DEP-5: an example parser, choice of syntax for Files:

To: debian-devel@lists.debian.org
Subject: DEP-5: an example parser, choice of syntax for Files:
From: Jon Dowland <jon+debian-devel@alcopop.org>
Date: Sun, 13 Sep 2009 23:58:46 +0100
Message-id: <[🔎] 20090913225846.GB16109@tchicaya.lan>

Given that DEP-5 is supposed to be about machine-
readability, I thought it would be worthwhile trying to
write something to parse the proposed format.  Please find
attached a short python script that I have written based on
the current text of DEP-5 at dep.debian.net[1].
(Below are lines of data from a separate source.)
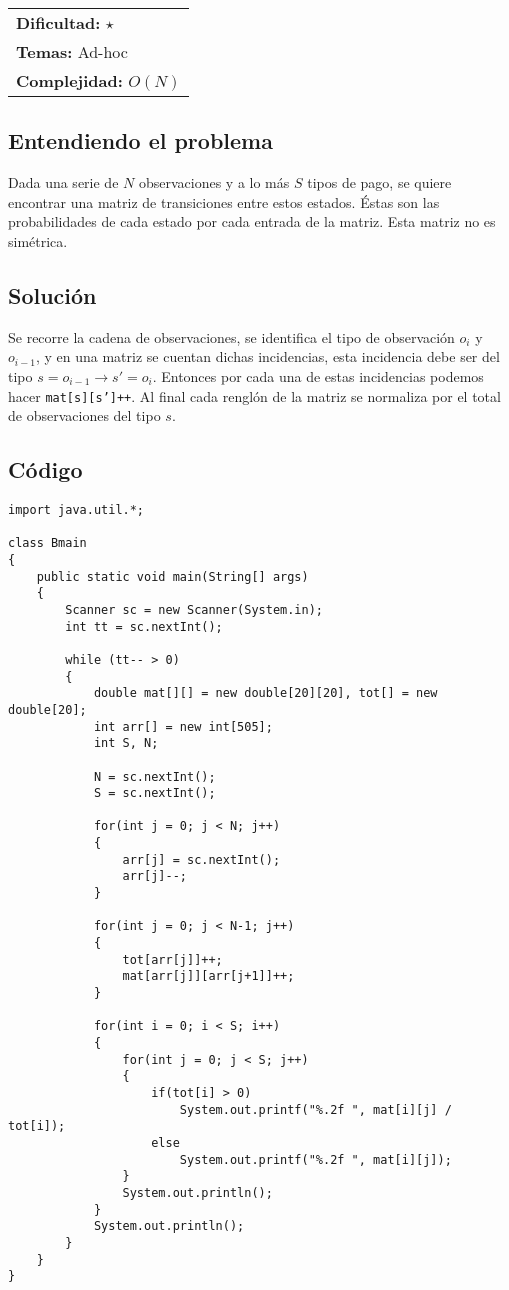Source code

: \hfill
\begin{tabular}{@{}l@{}}
\textbf{Dificultad:} $\star$ \\
\textbf{Temas:} Ad-hoc \\
\textbf{Complejidad:} $O(N)$
\end{tabular}

\subsection*{Entendiendo el problema}
Dada una serie de $N$ observaciones y a lo más $S$ tipos de pago, se quiere encontrar una matriz de transiciones entre estos estados. Éstas son las probabilidades de cada estado por cada entrada de la matriz. Esta matriz no es simétrica.

\subsection*{Solución}
Se recorre la cadena de observaciones, se identifica el tipo de observación $o_i$ y $o_{i-1}$, y en una matriz se cuentan dichas incidencias, esta incidencia debe ser del tipo $s= o_{i-1} \rightarrow s' = o_{i}$. Entonces por cada una de estas incidencias podemos hacer \texttt{mat[s][s']++}. Al final cada renglón de la matriz se normaliza por el total de observaciones del tipo $s$.


\subsection*{Código}
\begin{verbatim}
import java.util.*;

class Bmain
{
	public static void main(String[] args)
	{
		Scanner sc = new Scanner(System.in);
		int tt = sc.nextInt();
		 
		while (tt-- > 0)
		{
			double mat[][] = new double[20][20], tot[] = new double[20];
			int arr[] = new int[505];
			int S, N;

			N = sc.nextInt();
			S = sc.nextInt();

			for(int j = 0; j < N; j++)
			{
				arr[j] = sc.nextInt();
				arr[j]--;
			}

			for(int j = 0; j < N-1; j++)
			{
				tot[arr[j]]++;
				mat[arr[j]][arr[j+1]]++;
			}

			for(int i = 0; i < S; i++)
			{
				for(int j = 0; j < S; j++)
				{
					if(tot[i] > 0)
						System.out.printf("%.2f ", mat[i][j] / tot[i]);
					else
						System.out.printf("%.2f ", mat[i][j]);
				}
				System.out.println();
			}
			System.out.println();
		}
	}
}
\end{verbatim}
It's designed to be run from an unpacked and patched source
package (or at least a source tree containing
debian/copyright, which it attempts to parse). It will
print out a list of each Files: stanza found in the
copyright, followed by the list of files which it believes
are matched by the stanza.

It has proven useful to me: I found several bugs in a
copyright file I'd written for a real live package, based
on my misinterpretation of the current wording.
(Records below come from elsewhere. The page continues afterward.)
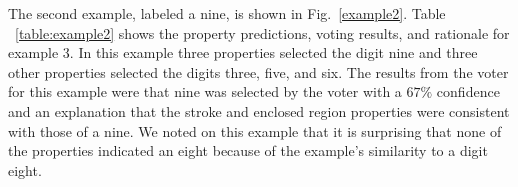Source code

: \documentclass[conference]{IEEEtran}
\begin{document}
The second example,  labeled a nine, is shown in Fig.~\ref{example2}.  Table ~\ref{table:example2} shows the property predictions, voting results, and rationale for example 3.  In this example three properties selected the digit nine and three other properties selected the digits three, five, and six.  The results from the voter for this example were that nine was selected by the voter with a $67\%$ confidence and an explanation that the stroke and enclosed region properties were consistent with those of a nine.  We noted on this example that it is surprising that none of the properties indicated an eight because of the example's similarity to a digit eight.  

\begin{table}[htbp]
\caption{Probabilistic voting and explainability for Example 2}
\centering
{}
\label{table:example2}
\end{table}
\end{document}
Whilst writing this, I found the syntax chosen for the
Files: field to be very awkward. Indeed my crude parser
only handles a subset of the syntax so far (no escapes, no
handling of quoted strings).

Most of the examples given in DEP-5 containing the path
character will not work, either, e.g.

    Files: debian/*

Assuming they are passed into a find(1) invocation like so

    find . -path 'debian/*'

(note the presence of the path separator and the wording
about that in the text)

they need to be prefixed with './', even if you omit '.' in
the find execution (which itself is a GNUism iirc).  Patch
attached.

I think I would much prefer using regular expressions here.
For one thing I'm worried about variations in find(1)
behaviours across platforms. For another, unless a parser
calls find(1) (as I have, and it's expensive), trying to
match its behaviour will imho be a lot more error prone
than using your languages built-in regular expression
library or pcre or whatever. I will try to cook a patch for
comment.

[1] (I need to re-read the older DEP-5 messages to
    understand the current maintainership situation: I see
    Steve remove the other drivers in that version, and
    Charles do the same in his git repo...)


-- 
Jon Dowland

#!/usr/bin/python
# a crude DEP-5 parser

# Copyright (c) 2009 Jon Dowland <jmtd@debian.org>
# Copying and distribution of this file, with or without modification, are
# permitted in any medium without royalty provided the copyright notice and this
# notice are preserved.

# usage: run the script from within an unpacked source tarball with the debian
# diff.gz applied on top (or at least, a DEP-5-syntax debian/copyright file
# available)

from email import parser
from sys import exit
from os import popen

##############################################################################
## step 1: handle/parse RFC822 superset

# remove blank lines so the parser treats it all as an email header
copyright = parser.Parser().parsestr(
    ''.join(
        filter(lambda x: "\n" != x,
            open("debian/copyright").readlines()
)))
if len(copyright.keys()) < 1:
    print "parser didn't get any headers from the copyright file"
    exit(1)

##############################################################################
## step 2: interpret the headers and build a list of tuples
##      (files, license, copyright)

# DEP5 header. Format-Specification is required. Others are optional.
valid = "Format-Specification Name Maintainer Source Disclaimer".split()
header = dict([ [x,''] for x in valid])
files = "Files Copyright License".split()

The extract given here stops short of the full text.